Football in Russia: From Soviet amateurism to World Cup riches

Issue 
A match between Spartak and Dynamo during the Soviet era.

A country that for more than 70 years maintained an amateur football (soccer) league is today hosting the biggest sporting event in the world.

In today’s Russia, professional football is no longer considered an “expression of bourgeois society”, as it was during the Stalinist regime that governed the country until 1991. According to official figures, President Vladimir Putin’s government invested $14 billion in the organisation of the World Cup.

Today, Russian football is in the hands of oil, steel and gas magnates, who spend millions of dollars on foreign players. This is in stark contrast to its rich history, where footballers were not paid salaries, entry to games was free and television rights were not sold.

Football came to Russia at the end of the 19th century via English merchants. Initially, the game was reserved for the upper classes, although young people quickly became interested in playing the sport.

The development of industry favoured the growth of the population in cities and the organisation of local leagues. An official league bringing together teams from different regional tournaments was created in 1936.

After the 1917 revolution, the state promoted the development of sport and supported the formation of clubs, most of which were linked to trade unions. That was how clubs such as Lokomotiv were born, bringing together railway workers; Torpedo represented workers from the automobile sector; CSKA was associated with members of the army; and Dynamo was linked to the Minister of the Interior and the secret services. The factories and state institutions funded the teams.

Spartak was the only club to not belong to any organisation. It was known as the “People’s Club”, as it represented the lowest classes. This team frequently defeated those backed by the Kremlin, such as CSKA and Dynamo. The Starostin brothers, Spartak founders and players, were persecuted and later jailed.

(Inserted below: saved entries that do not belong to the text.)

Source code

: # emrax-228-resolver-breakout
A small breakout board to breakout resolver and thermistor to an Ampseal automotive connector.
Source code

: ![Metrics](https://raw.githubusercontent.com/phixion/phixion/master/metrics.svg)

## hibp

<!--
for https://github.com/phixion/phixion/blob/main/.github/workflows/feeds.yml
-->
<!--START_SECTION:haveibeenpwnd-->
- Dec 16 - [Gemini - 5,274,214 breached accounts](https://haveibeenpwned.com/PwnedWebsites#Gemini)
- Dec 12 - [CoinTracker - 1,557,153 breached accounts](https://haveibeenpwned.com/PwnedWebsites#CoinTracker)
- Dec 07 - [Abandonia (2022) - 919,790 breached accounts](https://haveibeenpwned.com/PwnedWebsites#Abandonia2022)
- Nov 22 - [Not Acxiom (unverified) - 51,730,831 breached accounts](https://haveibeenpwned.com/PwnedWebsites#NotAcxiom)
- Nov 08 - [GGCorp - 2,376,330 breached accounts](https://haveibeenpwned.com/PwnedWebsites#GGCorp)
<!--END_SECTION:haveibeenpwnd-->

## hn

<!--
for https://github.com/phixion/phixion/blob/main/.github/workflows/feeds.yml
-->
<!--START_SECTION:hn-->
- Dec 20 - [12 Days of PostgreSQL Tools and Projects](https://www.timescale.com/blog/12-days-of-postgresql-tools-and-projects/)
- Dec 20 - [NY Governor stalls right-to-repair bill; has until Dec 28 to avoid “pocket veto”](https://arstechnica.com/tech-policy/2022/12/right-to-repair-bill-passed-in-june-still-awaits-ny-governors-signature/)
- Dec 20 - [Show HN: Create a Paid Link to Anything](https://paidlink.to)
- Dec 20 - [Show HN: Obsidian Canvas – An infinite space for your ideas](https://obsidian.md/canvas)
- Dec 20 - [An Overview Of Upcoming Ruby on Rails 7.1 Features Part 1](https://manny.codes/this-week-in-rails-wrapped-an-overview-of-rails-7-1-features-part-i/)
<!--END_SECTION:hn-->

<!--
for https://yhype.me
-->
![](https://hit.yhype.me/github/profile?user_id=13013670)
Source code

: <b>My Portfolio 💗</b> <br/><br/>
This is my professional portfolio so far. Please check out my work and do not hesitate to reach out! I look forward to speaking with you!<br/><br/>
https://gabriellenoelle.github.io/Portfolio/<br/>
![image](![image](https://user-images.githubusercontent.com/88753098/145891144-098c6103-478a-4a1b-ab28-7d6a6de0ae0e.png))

According to the “Communist” principles of the bureaucratised regime of the Stalinist era, football was associated with bourgeois ideals.  Foreign players were not hired. Football players could not receive money for playing, at least legally. The word “football” was replaced with its Russian equivalent футбол

Different testimonies show that during these years of the Soviet Union, the national league was plagued by corruption, betting scandals and bribes. In the 1970s, a referee became famous for not accepting bribes. He was the manager of a transport company and did not need the money.

In his book Football Against the Enemy, Simon Kuper travelled through different parts of Eastern Europe in the early 1990s. Kuper writes about a poll in which 18 Russian coaches were asked if it was common practice to fix games. All responded yes. When asked if their club had been involved in these kinds of dealings, all responding no.

In the stands, the principles of the governing state bureaucracy were also made visible. The state privileged the “worker identity” of individuals, with security forces impeding any alternative identification in football stadiums, such as regional or religious.

But football is a privileged terrain for affirming collective identities, as well as local, regional or national antagonisms. In the Soviet era, many regions — today independent countries, such as Georgia, Lithuania and Armenia — had only one team in the first division. When these teams beat those from Moscow, the stadiums would break out into nationalist songs.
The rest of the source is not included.